Steady nerves and powerful connections — preferably with the extended Nazarbayev family — are required for the success of any foreign expedition into this dangerous Central Asian fiefdom. I was particularly impressed in Uralsk by a middle-ranking British Gas executive called John Morrow who had been sent out to run the $4 billion, 18 billion-barrel Karachaganak oil-and-gas project, a Babel-like joint venture with Italian, American and Russian partners under the beady eye of the Akim, who made mirthless jokes about spying on Morrow’s every move. Anyone who thinks being a corporate big-shot is one long round of lunch, golf, back-scratching and counting your stock options should contemplate the challenges of an assignment like that, at the outer limits of engineering, logistics, diplom-acy and personal stamina. Morrow seems to be a glutton for punishment, having moved on from Karachaganak first to tackle a natural gas project in Iran for British Gas and then to drill for oil off Cameroon for a Scottish company, BowLeven. I take my souvenir Kazakh fur hat off to him.

Bang or whimper?

In next week’s issue we will mark the 20th anniversary of Big Bang — the reforms of the London stock market which changed the City forever by allowing banks to buy broking and market-making firms and put them together on vastly expensive new trading floors in imitation of Wall Street. On the day these ‘dual capacity’ trading arrangements began — Monday, 27 October 1986 — I was working for BZW, the doomed investment banking arm of Barclays, in an overcrowded basement in Tokyo, where my task was to supervise the installation of a vastly expensive trading floor in a gleaming tower nearby, to which we were about to move.

As the London market opened at 8.30 a.m. — mid-afternoon for us — the best we could do to make our puzzled Japanese staff think this was an historic moment was to get one of our bosses to shout ‘Bang!’ down a loudspeaker phone from BZW headquarters in London. But he missed his cue, so the event was a damp squib — offering a miniature metaphor for the way the entire global securities trading revolution of the 1980s failed to follow the script written for it by the blue-sky strategists of the time.

Within banks like ours it destroyed shareholder value, job security and collegiate trust and made millionaires of some very undeserving people. On a wider front it encouraged ill-conceived takeover deals and excessive risk-taking in increasingly volatile markets. It encouraged popular cynicism about City greed, and did nothing to protect or boost the savings and pensions of ordinary people.
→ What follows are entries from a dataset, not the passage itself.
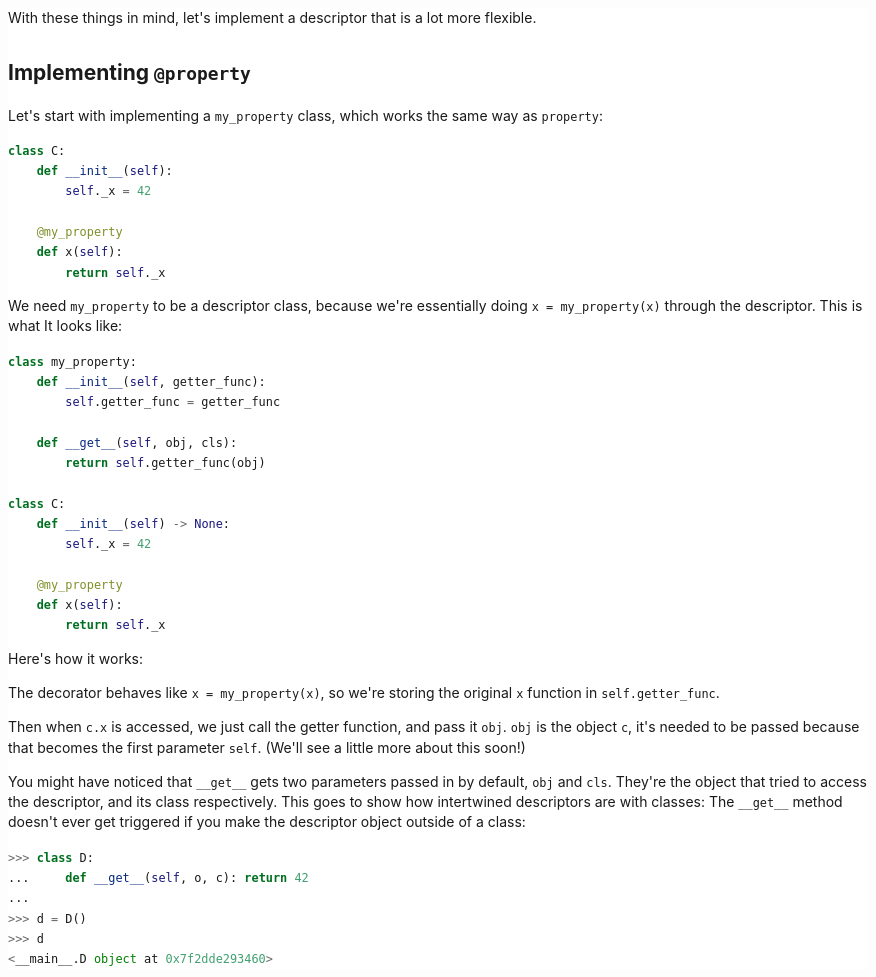 With these things in mind, let's implement a descriptor that is a lot more
flexible.

## Implementing `@property`

Let's start with implementing a `my_property` class, which works the same way as
`property`:

```python
class C:
    def __init__(self):
        self._x = 42

    @my_property
    def x(self):
        return self._x
```

We need `my_property` to be a descriptor class, because we're essentially doing
`x = my_property(x)` through the descriptor. This is what It looks like:

```python
class my_property:
    def __init__(self, getter_func):
        self.getter_func = getter_func

    def __get__(self, obj, cls):
        return self.getter_func(obj)

class C:
    def __init__(self) -> None:
        self._x = 42

    @my_property
    def x(self):
        return self._x
```

Here's how it works:

The decorator behaves like `x = my_property(x)`, so we're storing the original
`x` function in `self.getter_func`.

Then when `c.x` is accessed, we just call the getter function, and pass it
`obj`. `obj` is the object `c`, it's needed to be passed because that becomes
the first parameter `self`. (We'll see a little more about this soon!)

You might have noticed that `__get__` gets two parameters passed in by default,
`obj` and `cls`. They're the object that tried to access the descriptor, and its
class respectively. This goes to show how intertwined descriptors are with
classes: The `__get__` method doesn't ever get triggered if you make the
descriptor object outside of a class:

```python
>>> class D:
...     def __get__(self, o, c): return 42
...
>>> d = D()
>>> d
<__main__.D object at 0x7f2dde293460>
```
But a visit to an investment bank in one of the new gleaming towers of Canary Wharf last week made me think that judgment may be too harsh — though I admit that the quality of the wines served at dinner may have been a factor. As I left, I joined an international throng of bankers heading home via Norman Foster’s great Underground hall at the end of what was probably a 14-hour working day. It occurred to me that two decades of what Joseph Schumpeter called ‘creative destruction’ in the financial world has also produced extraordinary energy and physical renewal. I gather foreign banks have even found ways to make money in Tokyo, though none of it looks anything like what we imagined 20 years ago.